* _Task item_: Repeat the full listing below verbatim and keep the images out.

* _Extracted entries_:

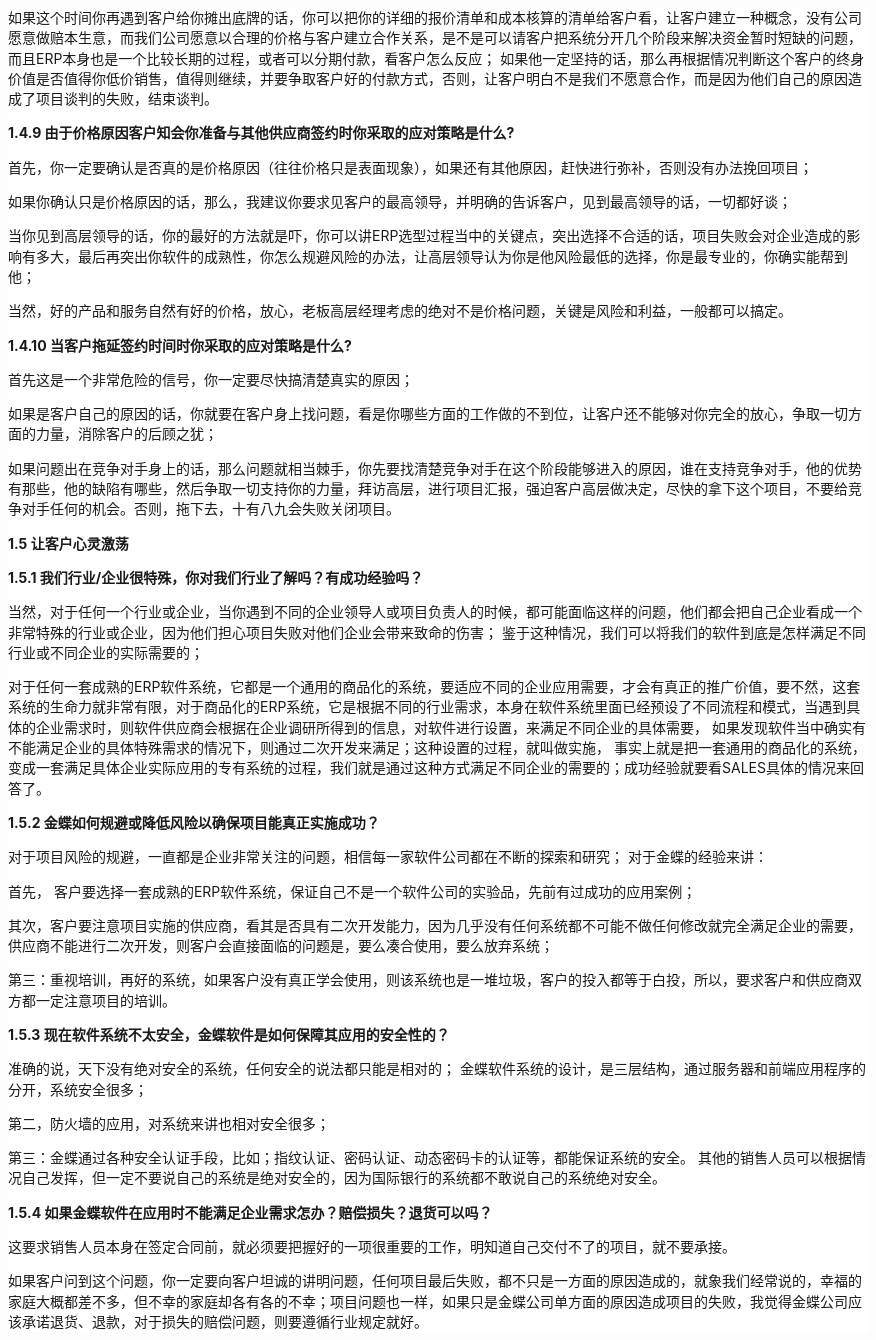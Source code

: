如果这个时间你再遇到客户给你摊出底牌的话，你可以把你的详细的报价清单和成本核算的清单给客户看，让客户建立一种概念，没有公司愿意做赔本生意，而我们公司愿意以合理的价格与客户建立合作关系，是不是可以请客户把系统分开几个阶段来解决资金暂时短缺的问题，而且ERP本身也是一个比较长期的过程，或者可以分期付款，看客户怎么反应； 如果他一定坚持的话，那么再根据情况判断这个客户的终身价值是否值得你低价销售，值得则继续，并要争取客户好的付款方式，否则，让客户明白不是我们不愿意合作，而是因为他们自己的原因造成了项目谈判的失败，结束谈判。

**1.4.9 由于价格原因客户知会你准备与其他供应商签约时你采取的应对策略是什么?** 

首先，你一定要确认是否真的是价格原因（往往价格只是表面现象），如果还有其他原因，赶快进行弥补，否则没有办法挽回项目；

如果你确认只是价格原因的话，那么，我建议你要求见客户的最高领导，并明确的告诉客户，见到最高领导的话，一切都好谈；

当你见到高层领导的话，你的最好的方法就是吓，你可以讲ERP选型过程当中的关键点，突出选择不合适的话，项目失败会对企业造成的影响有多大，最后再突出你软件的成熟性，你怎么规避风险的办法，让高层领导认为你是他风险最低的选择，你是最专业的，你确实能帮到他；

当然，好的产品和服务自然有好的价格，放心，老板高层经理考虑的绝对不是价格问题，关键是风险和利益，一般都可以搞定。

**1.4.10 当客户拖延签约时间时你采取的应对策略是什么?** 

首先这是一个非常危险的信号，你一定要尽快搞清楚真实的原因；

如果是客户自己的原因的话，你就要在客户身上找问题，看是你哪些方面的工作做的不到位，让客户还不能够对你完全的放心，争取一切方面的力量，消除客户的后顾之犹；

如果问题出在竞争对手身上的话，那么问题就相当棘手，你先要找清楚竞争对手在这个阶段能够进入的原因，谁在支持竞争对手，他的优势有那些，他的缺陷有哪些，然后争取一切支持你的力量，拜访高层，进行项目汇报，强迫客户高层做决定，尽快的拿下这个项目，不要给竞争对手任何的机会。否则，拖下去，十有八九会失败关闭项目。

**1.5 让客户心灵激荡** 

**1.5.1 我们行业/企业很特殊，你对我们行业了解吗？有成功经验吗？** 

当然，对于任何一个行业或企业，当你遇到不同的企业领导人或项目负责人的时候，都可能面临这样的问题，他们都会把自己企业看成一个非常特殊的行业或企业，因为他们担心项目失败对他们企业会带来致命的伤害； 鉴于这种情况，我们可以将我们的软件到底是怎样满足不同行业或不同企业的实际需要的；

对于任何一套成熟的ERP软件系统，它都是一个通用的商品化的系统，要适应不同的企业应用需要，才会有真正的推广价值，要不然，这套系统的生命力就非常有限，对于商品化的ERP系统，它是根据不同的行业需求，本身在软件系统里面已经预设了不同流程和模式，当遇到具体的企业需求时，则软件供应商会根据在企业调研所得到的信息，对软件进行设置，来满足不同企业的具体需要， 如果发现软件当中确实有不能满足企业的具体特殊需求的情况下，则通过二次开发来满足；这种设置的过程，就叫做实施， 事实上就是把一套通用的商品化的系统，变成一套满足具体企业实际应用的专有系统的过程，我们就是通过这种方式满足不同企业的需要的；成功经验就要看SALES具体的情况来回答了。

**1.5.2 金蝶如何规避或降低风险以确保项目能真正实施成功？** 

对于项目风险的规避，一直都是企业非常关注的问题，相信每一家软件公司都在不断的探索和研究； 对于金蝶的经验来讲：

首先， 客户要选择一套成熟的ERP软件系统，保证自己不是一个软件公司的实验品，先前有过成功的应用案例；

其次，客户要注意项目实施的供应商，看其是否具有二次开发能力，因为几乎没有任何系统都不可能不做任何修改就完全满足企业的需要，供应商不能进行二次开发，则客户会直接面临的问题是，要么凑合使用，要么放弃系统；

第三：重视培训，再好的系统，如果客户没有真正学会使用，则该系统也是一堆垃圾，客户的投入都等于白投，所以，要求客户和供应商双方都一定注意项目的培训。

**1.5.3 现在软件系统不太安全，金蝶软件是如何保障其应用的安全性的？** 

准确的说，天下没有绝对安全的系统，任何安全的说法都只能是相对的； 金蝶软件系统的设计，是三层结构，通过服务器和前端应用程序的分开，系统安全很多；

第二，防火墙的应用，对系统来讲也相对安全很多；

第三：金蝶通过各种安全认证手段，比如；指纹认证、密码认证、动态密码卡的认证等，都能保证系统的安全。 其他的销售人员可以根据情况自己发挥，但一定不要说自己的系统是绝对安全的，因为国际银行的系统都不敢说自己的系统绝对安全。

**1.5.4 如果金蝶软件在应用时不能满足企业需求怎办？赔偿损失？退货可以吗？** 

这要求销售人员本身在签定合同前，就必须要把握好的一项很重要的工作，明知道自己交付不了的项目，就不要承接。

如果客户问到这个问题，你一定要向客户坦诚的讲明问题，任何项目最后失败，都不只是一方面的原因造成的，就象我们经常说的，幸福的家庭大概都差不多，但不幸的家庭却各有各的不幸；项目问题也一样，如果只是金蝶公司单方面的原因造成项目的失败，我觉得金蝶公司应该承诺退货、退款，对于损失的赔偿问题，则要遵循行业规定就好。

* _Solution below_:
Source code

:如果这个时间你再遇到客户给你摊出底牌的话，你可以把你的详细的报价清单和成本核算的清单给客户看，让客户建立一种概念，没有公司愿意做赔本生意，而我们公司愿意以合理的价格与客户建立合作关系，是不是可以请客户把系统分开几个阶段来解决资金暂时短缺的问题，而且ERP本身也是一个比较长期的过程，或者可以分期付款，看客户怎么反应； 如果他一定坚持的话，那么再根据情况判断这个客户的终身价值是否值得你低价销售，值得则继续，并要争取客户好的付款方式，否则，让客户明白不是我们不愿意合作，而是因为他们自己的原因造成了项目谈判的失败，结束谈判。

**1.4.9 由于价格原因客户知会你准备与其他供应商签约时你采取的应对策略是什么?** 

首先，你一定要确认是否真的是价格原因（往往价格只是表面现象），如果还有其他原因，赶快进行弥补，否则没有办法挽回项目；

如果你确认只是价格原因的话，那么，我建议你要求见客户的最高领导，并明确的告诉客户，见到最高领导的话，一切都好谈；

当你见到高层领导的话，你的最好的方法就是吓，你可以讲ERP选型过程当中的关键点，突出选择不合适的话，项目失败会对企业造成的影响有多大，最后再突出你软件的成熟性，你怎么规避风险的办法，让高层领导认为你是他风险最低的选择，你是最专业的，你确实能帮到他；

当然，好的产品和服务自然有好的价格，放心，老板高层经理考虑的绝对不是价格问题，关键是风险和利益，一般都可以搞定。

**1.4.10 当客户拖延签约时间时你采取的应对策略是什么?** 

首先这是一个非常危险的信号，你一定要尽快搞清楚真实的原因；

如果是客户自己的原因的话，你就要在客户身上找问题，看是你哪些方面的工作做的不到位，让客户还不能够对你完全的放心，争取一切方面的力量，消除客户的后顾之犹；

如果问题出在竞争对手身上的话，那么问题就相当棘手，你先要找清楚竞争对手在这个阶段能够进入的原因，谁在支持竞争对手，他的优势有那些，他的缺陷有哪些，然后争取一切支持你的力量，拜访高层，进行项目汇报，强迫客户高层做决定，尽快的拿下这个项目，不要给竞争对手任何的机会。否则，拖下去，十有八九会失败关闭项目。

**1.5 让客户心灵激荡** 

**1.5.1 我们行业/企业很特殊，你对我们行业了解吗？有成功经验吗？** 

当然，对于任何一个行业或企业，当你遇到不同的企业领导人或项目负责人的时候，都可能面临这样的问题，他们都会把自己企业看成一个非常特殊的行业或企业，因为他们担心项目失败对他们企业会带来致命的伤害； 鉴于这种情况，我们可以将我们的软件到底是怎样满足不同行业或不同企业的实际需要的；

对于任何一套成熟的ERP软件系统，它都是一个通用的商品化的系统，要适应不同的企业应用需要，才会有真正的推广价值，要不然，这套系统的生命力就非常有限，对于商品化的ERP系统，它是根据不同的行业需求，本身在软件系统里面已经预设了不同流程和模式，当遇到具体的企业需求时，则软件供应商会根据在企业调研所得到的信息，对软件进行设置，来满足不同企业的具体需要， 如果发现软件当中确实有不能满足企业的具体特殊需求的情况下，则通过二次开发来满足；这种设置的过程，就叫做实施， 事实上就是把一套通用的商品化的系统，变成一套满足具体企业实际应用的专有系统的过程，我们就是通过这种方式满足不同企业的需要的；成功经验就要看SALES具体的情况来回答了。

**1.5.2 金蝶如何规避或降低风险以确保项目能真正实施成功？** 

对于项目风险的规避，一直都是企业非常关注的问题，相信每一家软件公司都在不断的探索和研究； 对于金蝶的经验来讲：

首先， 客户要选择一套成熟的ERP软件系统，保证自己不是一个软件公司的实验品，先前有过成功的应用案例；

其次，客户要注意项目实施的供应商，看其是否具有二次开发能力，因为几乎没有任何系统都不可能不做任何修改就完全满足企业的需要，供应商不能进行二次开发，则客户会直接面临的问题是，要么凑合使用，要么放弃系统；

第三：重视培训，再好的系统，如果客户没有真正学会使用，则该系统也是一堆垃圾，客户的投入都等于白投，所以，要求客户和供应商双方都一定注意项目的培训。

**1.5.3 现在软件系统不太安全，金蝶软件是如何保障其应用的安全性的？** 

准确的说，天下没有绝对安全的系统，任何安全的说法都只能是相对的； 金蝶软件系统的设计，是三层结构，通过服务器和前端应用程序的分开，系统安全很多；

第二，防火墙的应用，对系统来讲也相对安全很多；

第三：金蝶通过各种安全认证手段，比如；指纹认证、密码认证、动态密码卡的认证等，都能保证系统的安全。 其他的销售人员可以根据情况自己发挥，但一定不要说自己的系统是绝对安全的，因为国际银行的系统都不敢说自己的系统绝对安全。

**1.5.4 如果金蝶软件在应用时不能满足企业需求怎办？赔偿损失？退货可以吗？** 

这要求销售人员本身在签定合同前，就必须要把握好的一项很重要的工作，明知道自己交付不了的项目，就不要承接。

如果客户问到这个问题，你一定要向客户坦诚的讲明问题，任何项目最后失败，都不只是一方面的原因造成的，就象我们经常说的，幸福的家庭大概都差不多，但不幸的家庭却各有各的不幸；项目问题也一样，如果只是金蝶公司单方面的原因造成项目的失败，我觉得金蝶公司应该承诺退货、退款，对于损失的赔偿问题，则要遵循行业规定就好。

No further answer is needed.